Halo games have historically been playable in four increasingly challenging difficulty levels — Easy, Normal, Heroic, and Legendary — and intended, from a development end, to be played on Heroic. For the first time in series history, Halo Infinite has been designed with Normal as the baseline difficulty, character director Stephen Dyck told VGC.

“​​So usually we look at Heroic, we’re tuning everything here, everything is scaled down a little bit for Normal and Easy and then scaled up a little bit for Legendary,” Dyck said. “This time, we spent much more time on the Normal difficulty, expecting new players to come in.”

There’s a Craig reference

Halo Infinite’s now-infamous July 2020 reveal could be summed up in a freeze frame of one character model: a flatly rendered Brute, whom the internet immediately immortalised as “Craig.” (There’s a conversation to be had about whether or not pausing a showcase on a single frame was a fair assessment, but 343 internalized the feedback nonetheless.
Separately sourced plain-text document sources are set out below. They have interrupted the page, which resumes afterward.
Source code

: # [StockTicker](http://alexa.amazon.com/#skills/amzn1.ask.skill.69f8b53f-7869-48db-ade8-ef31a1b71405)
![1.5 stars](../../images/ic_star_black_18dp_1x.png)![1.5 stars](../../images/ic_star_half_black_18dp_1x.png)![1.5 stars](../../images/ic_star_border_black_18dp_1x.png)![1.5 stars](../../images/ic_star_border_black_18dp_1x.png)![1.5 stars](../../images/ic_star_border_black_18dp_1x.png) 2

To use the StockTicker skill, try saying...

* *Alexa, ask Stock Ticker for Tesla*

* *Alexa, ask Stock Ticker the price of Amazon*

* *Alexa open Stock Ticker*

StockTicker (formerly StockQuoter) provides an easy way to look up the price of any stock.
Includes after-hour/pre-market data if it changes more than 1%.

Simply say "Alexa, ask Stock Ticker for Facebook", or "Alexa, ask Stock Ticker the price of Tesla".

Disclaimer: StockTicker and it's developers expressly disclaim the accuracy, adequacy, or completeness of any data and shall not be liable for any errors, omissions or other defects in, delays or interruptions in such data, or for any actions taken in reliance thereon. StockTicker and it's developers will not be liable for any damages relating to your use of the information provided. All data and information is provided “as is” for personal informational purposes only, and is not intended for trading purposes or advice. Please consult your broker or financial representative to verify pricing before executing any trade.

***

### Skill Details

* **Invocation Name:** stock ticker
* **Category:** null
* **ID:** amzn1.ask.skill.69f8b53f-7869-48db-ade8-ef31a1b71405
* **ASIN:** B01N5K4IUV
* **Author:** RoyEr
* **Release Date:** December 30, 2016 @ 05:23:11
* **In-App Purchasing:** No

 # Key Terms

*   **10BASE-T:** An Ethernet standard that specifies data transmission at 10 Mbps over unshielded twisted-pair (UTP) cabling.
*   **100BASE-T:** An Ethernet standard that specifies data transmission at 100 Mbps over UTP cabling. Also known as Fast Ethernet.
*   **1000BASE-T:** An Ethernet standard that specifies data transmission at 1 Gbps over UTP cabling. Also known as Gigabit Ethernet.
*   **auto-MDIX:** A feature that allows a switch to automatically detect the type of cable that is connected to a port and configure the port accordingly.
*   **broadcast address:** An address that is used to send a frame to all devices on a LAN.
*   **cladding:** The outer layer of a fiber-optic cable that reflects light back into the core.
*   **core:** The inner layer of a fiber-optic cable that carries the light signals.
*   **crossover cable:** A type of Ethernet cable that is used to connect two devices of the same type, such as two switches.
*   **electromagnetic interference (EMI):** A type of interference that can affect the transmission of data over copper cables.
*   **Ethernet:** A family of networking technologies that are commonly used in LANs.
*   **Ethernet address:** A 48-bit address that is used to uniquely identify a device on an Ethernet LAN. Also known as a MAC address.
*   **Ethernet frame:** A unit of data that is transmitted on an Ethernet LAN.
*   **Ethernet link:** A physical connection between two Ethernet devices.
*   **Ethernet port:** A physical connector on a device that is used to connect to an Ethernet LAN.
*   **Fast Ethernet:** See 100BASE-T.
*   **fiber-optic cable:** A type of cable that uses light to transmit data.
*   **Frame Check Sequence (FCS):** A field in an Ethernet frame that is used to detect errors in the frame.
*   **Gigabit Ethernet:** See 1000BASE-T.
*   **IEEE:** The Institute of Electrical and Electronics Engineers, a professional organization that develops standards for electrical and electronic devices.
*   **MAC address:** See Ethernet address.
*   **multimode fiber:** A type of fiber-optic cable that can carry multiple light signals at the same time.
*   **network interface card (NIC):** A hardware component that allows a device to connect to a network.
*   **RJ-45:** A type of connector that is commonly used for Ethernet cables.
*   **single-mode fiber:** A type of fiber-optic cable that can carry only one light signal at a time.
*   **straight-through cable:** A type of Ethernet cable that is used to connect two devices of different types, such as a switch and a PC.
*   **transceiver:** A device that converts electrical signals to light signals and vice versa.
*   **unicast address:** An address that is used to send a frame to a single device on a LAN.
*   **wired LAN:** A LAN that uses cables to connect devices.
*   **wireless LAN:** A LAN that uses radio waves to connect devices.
The Brute character models got a serious glow up.)

Screenshot: 343 Industries
Screenshot: 343 Industries

Spotted by The Verge, there’s a blatant reference to Craig in Halo Infinite. On top of one of the open area’s towers, you can see a “touring” poster citing all his appearances around the ring, plus an album featuring his “greatest hits” (songs like “The Day You Become A Meme, I Got Tears Last Summer”).

On the topic of crunch, 343’s upper management is vague

It’s clear that last summer’s blowback had negative impacts on the developers at 343 Industries. In the immediate aftermath of the July 2020 showcase, 343 delayed the game by a year, pushing what would’ve been a blockbuster launch game for the Xbox Series X/S well outside of the launch window. Format project head Chris Lee stepped down. Staten stepped in. A report in Polygon today detailed the morale hit that period of turmoil (which, it’s worth remembering, went down during the apex of a pandemic) wrought on the team.

Speaking to Polygon, three higher-ups on Halo Infinite — studio head Bonnie Ross, multiplayer director Tom French, and narrative director Paul Crocker — said that Microsoft by no means instituted mandatory overtime, but demurred on answering specifically whether or not the team ended up working under crunch conditions.

“No one is forced into doing anything,” Crocker said. “But everyone loves Halo, and people want the game to be as good as it possibly can be. It’s a complicated answer.”

“We don’t want to push on crunch. Sometimes people do it because they’re putting their love into it,” French said. “Sometimes things fall behind and you make decisions. It was a lot of complexity managing all that from home. But I think we’ve done a good job balancing the team’s health on top of shipping a game that we’re all super proud and excited about.”